Evento do PCO: Militante defende Hamas e a morte de Netanyahu.

Encontro da extrema-esquerda aconteceu na sede do Sindicato dos Professores de São Paulo.

Ativista André Constantine, integrante do Coletivo Movimento Revolucionário Carlos Marighella Foto: YouTube COTV – CausaOperariaTV

Nesta terça-feira (7), o Partido da Causa Operária (PCO) realizou um ato em apoio ao grupo terrorista Hamas, para celebrar os dois anos do ataque contra Israel, realizado em 7 de outubro de 2023, uma ofensiva militar que deixou mais de 1.200 mortos.

Realizado na sede do Sindicato dos Professores do Ensino Oficial do Estado de São Paulo (Apeoesp), na região da República, Centro da capital, o evento teve discursos inflamados contra Israel, os Estados Unidos e a “mídia burguesa”. O ex-presidente Jair Bolsonaro (PL) também foi citado.

 

O ativista André Constantine, integrante do Coletivo Movimento Revolucionário Carlos Marighella, fez um dos discursos mais exaltados da noite, chamando os terroristas do Hamas, por diversas vezes, de “combatentes gloriosos”. Em parte de sua fala, ele desejou a morte do primeiro-ministro israelense, Benjamin Netanyahu.

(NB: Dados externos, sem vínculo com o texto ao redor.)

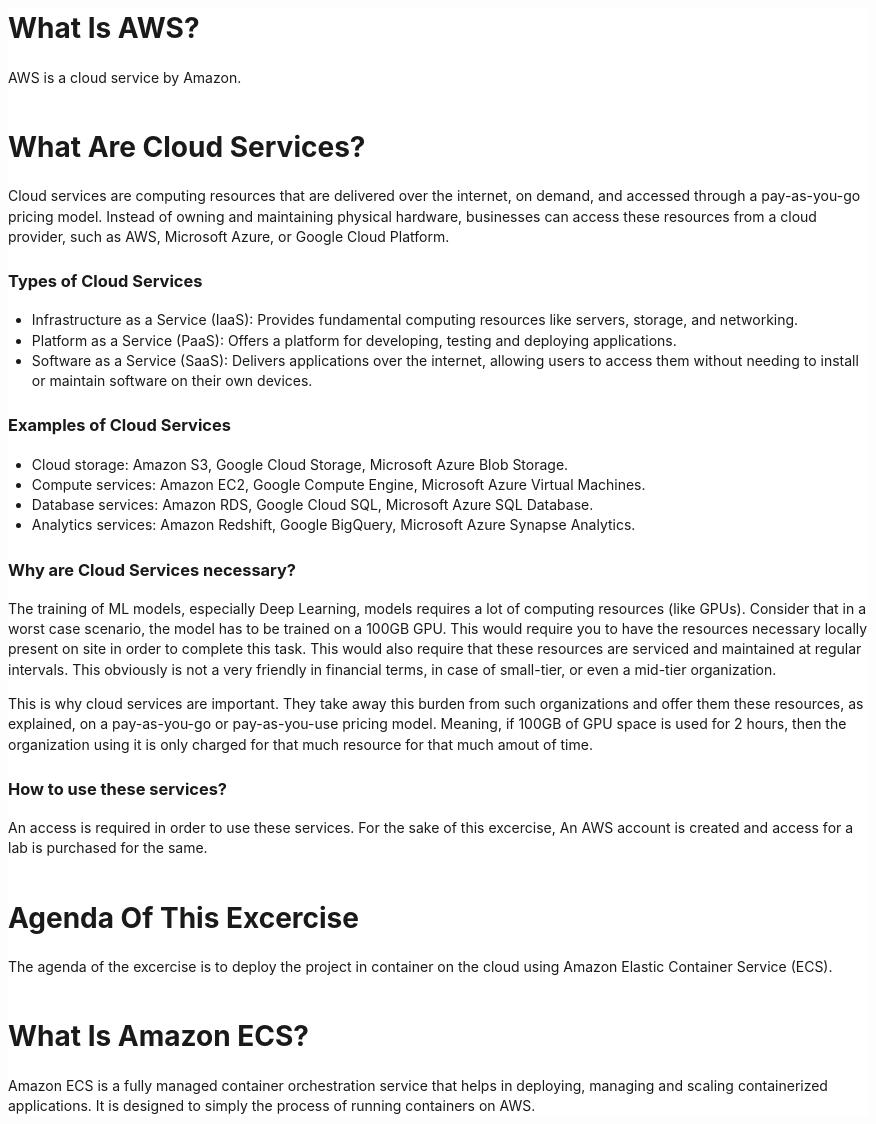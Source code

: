 # What Is AWS?
AWS is a cloud service by Amazon. 


# What Are Cloud Services?
Cloud services are computing resources that are delivered over the internet, on demand, and accessed through a pay-as-you-go pricing model. Instead of owning and maintaining physical hardware, businesses can access these resources from a cloud provider, such as AWS, Microsoft Azure, or Google Cloud Platform.

### Types of Cloud Services
- Infrastructure as a Service (IaaS): Provides fundamental computing resources like servers, storage, and networking.
- Platform as a Service (PaaS): Offers a platform for developing, testing and deploying applications.
- Software as a Service (SaaS): Delivers applications over the internet, allowing users to access them without needing to install or maintain software on their own devices.

### Examples of Cloud Services
- Cloud storage: Amazon S3, Google Cloud Storage, Microsoft Azure Blob Storage.
- Compute services: Amazon EC2, Google Compute Engine, Microsoft Azure Virtual Machines.
- Database services: Amazon RDS, Google Cloud SQL, Microsoft Azure SQL Database.
- Analytics services: Amazon Redshift, Google BigQuery, Microsoft Azure Synapse Analytics.

### Why are Cloud Services necessary?
The training of ML models, especially Deep Learning, models requires a lot of computing resources (like GPUs). Consider that in a worst case scenario, the model has to be trained on a 100GB GPU. This would require you to have the resources necessary locally present on site in order to complete this task. This would also require that these resources are serviced and maintained at regular intervals. This obviously is not a very friendly in financial terms, in case of small-tier, or even a mid-tier organization.

This is why cloud services are important. They take away this burden from such organizations and offer them these resources, as explained, on a pay-as-you-go or pay-as-you-use pricing model. Meaning, if 100GB of GPU space is used for 2 hours, then the organization using it is only charged for that much resource for that much amout of time.

### How to use these services?
An access is required in order to use these services. For the sake of this excercise, An AWS account is created and access for a lab is purchased for the same.


# Agenda Of This Excercise
The agenda of the excercise is to deploy the project in container on the cloud using Amazon Elastic Container Service (ECS).


# What Is Amazon ECS?
Amazon ECS is a fully managed container orchestration service that helps in deploying, managing and scaling containerized applications. It is designed to simply the process of running containers on AWS.
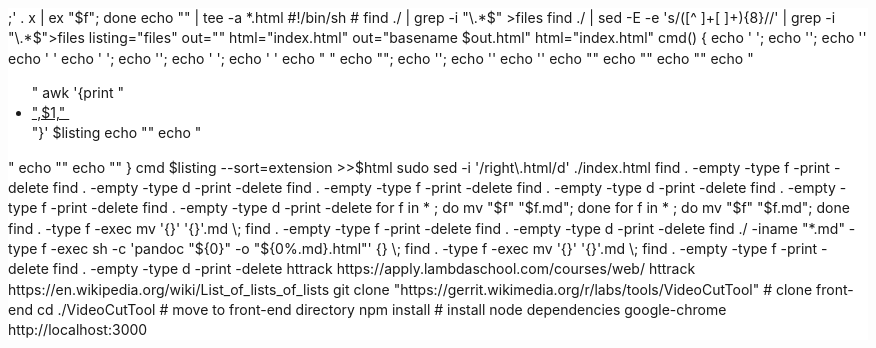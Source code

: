 <html lang="en">
<head>
  <meta charset="UTF-8">
  <meta name="viewport" content="width=device-width, initial-scale=1.0">
  <title>Document</title>
<link rel="stylesheet" href="https://stackpath.bootstrapcdn.com/bootstrap/4.5.2/css/bootstrap.min.css" integrity="sha384-JcKb8q3iqJ61gNV9KGb8thSsNjpSL0n8PARn9HuZOnIxN0hoP+VmmDGMN5t9UJ0Z" crossorigin="anonymous">
<link rel="stylesheet" href="./prism.css">
<script async defer src="./prism.js"></script>
</head>
<body>;' . x | ex "$f"; done
echo "</body></html>" | tee -a *.html
#!/bin/sh
# find ./ | grep -i "\.*$" >files
find ./ | sed -E -e 's/([^ ]+[ ]+){8}//' | grep -i "\.*$">files
listing="files"
out=""
html="index.html"
out="basename $out.html"
html="index.html"
cmd() {   echo '  <!DOCTYPE html>';   echo '<html>';   echo '<head>'   echo '  <meta http-equiv="Content-Type" content="text/html">'   echo '  <meta name="Author" content="Bryan Guner">';   echo '<link rel="stylesheet" href="./assets/prism.css">';   echo ' <link rel="stylesheet" href="./assets/style.css">';   echo ' <script async defer src="./assets/prism.js"></script>'   echo "  <title> directory </title>"   echo "";   echo '<style>' echo '    a {'; echo '      color: black;'; echo '    }'; echo ''; echo '    li {'; echo '      border: 1px solid black !important;'; echo '      font-size: 20px;'; echo '      letter-spacing: 0px;'; echo '      font-weight: 700;'; echo '      line-height: 16px;'; echo '      text-decoration: none !important;'; echo '      text-transform: uppercase;'; echo '      background: #194ccdaf !important;'; echo '      color: black !important;'; echo '      border: none;'; echo '      cursor: pointer;'; echo '      justify-content: center;'; echo '      padding: 30px 60px;'; echo '      height: 48px;'; echo '      text-align: center;'; echo '      white-space: normal;'; echo '      border-radius: 10px;'; echo '      min-width: 45em;'; echo '      padding: 1.2em 1em 0;'; echo '      box-shadow: 0 0 5px;'; echo '      margin: 1em;'; echo '      display: grid;'; echo '      -webkit-border-radius: 10px;'; echo '      -moz-border-radius: 10px;'; echo '      -ms-border-radius: 10px;'; echo '      -o-border-radius: 10px;'; echo '    }'; echo '  </style>';   echo '</head>'   echo '<body>'   echo ""   echo ""   echo ""   echo "<ul>"   awk '{print "<li><a href=\""$1"\">",$1,"&nbsp;</a></li>"}' $listing   echo ""   echo "</ul>"   echo "</body>"   echo "</html>" }
cmd $listing --sort=extension >>$html
sudo sed -i '/right\.html/d' ./index.html
find . -empty -type f -print -delete
find . -empty -type d -print -delete
find . -empty -type f -print -delete
find . -empty -type d -print -delete
find . -empty -type f -print -delete
find . -empty -type d -print -delete
for f in * ; do    mv "$f" "$f.md"; done
for f in * ; do    mv "$f" "$f.md"; done
find . -type f -exec mv '{}' '{}'.md \;
find . -empty -type f -print -delete
find . -empty -type d -print -delete
find ./ -iname "*.md" -type f -exec sh -c 'pandoc "${0}" -o "${0%.md}.html"' {} \;
find . -type f -exec mv '{}' '{}'.md \;
find . -empty -type f -print -delete
find . -empty -type d -print -delete
httrack https://apply.lambdaschool.com/courses/web/
httrack https://en.wikipedia.org/wiki/List_of_lists_of_lists
git clone "https://gerrit.wikimedia.org/r/labs/tools/VideoCutTool"   # clone front-end
cd ./VideoCutTool                                                    # move to front-end directory
npm install                                                          # install node dependencies
google-chrome http://localhost:3000         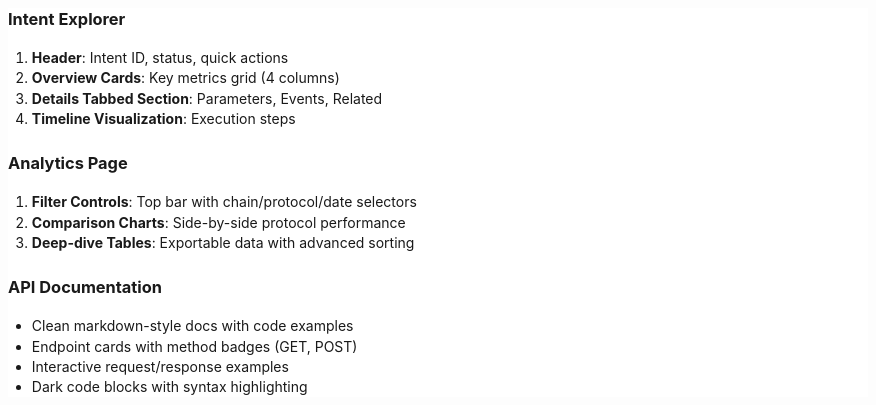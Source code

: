 ### Intent Explorer
1. **Header**: Intent ID, status, quick actions
2. **Overview Cards**: Key metrics grid (4 columns)
3. **Details Tabbed Section**: Parameters, Events, Related
4. **Timeline Visualization**: Execution steps

### Analytics Page
1. **Filter Controls**: Top bar with chain/protocol/date selectors
2. **Comparison Charts**: Side-by-side protocol performance
3. **Deep-dive Tables**: Exportable data with advanced sorting

### API Documentation
- Clean markdown-style docs with code examples
- Endpoint cards with method badges (GET, POST)
- Interactive request/response examples
- Dark code blocks with syntax highlighting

– Não tem como defender a Palestina, não tem como lutar pela libertação da Palestina do rio ao mar, sem defender a resistência armada, em especial os combatentes gloriosos do Hamas que transformaram Gaza e a Faixa de Gaza em uma nova Stalingrado, lutando e defendendo cada milímetro da sua terra contra o exército terrorista e sionista de Israel – disse.

O militante da extrema-esquerda também criticou o governo brasileiro e os demais líderes que estavam na Assembleia-Geral da ONU e não impediram que Netanyahu discursasse. Ele ainda defendeu que os países rompam relações com Israel.

– Quero aproveitar a oportunidade e mandar um recado para os líderes mundiais, incluindo o companheiro Luiz Inácio Lula da Silva, presidente do Brasil: retórica e ações simbólicas não combatem o genocídio palestino. Tem que romper relações diplomáticas, comerciais e militares. Todos os líderes mundiais que não romperem relações diplomáticas, militares e comerciais com o Estado terrorista e sionista de Israel tornam-se cúmplices do primeiro genocídio televisionado da história.

– Espero que ele tenha o mesmo final do Mussolini, que as massas agarrem ele, matem esse verme e pendurem esse desgraçado de cabeça pra baixo.

E não foi só isso, ele fez uma espécie de oração em memória dos terroristas, para que “seu espírito nos guie e nos conduza ao triunfo, à destruição do imperialismo, à destruição do Estado terrorista e sionista de Israel, por uma América Latina livre, soberana e socialista” e, em seguida, ofendeu as entidades israelitas com atuação no Brasil, como a Conib e as Federações Israelitas do Rio de Janeiro e de São Paulo e terminou seu discurso usando a expressão muçulmana “Allahu Akbar” [Deus é grande], dita pelos terroristas islâmicos durante os ataques.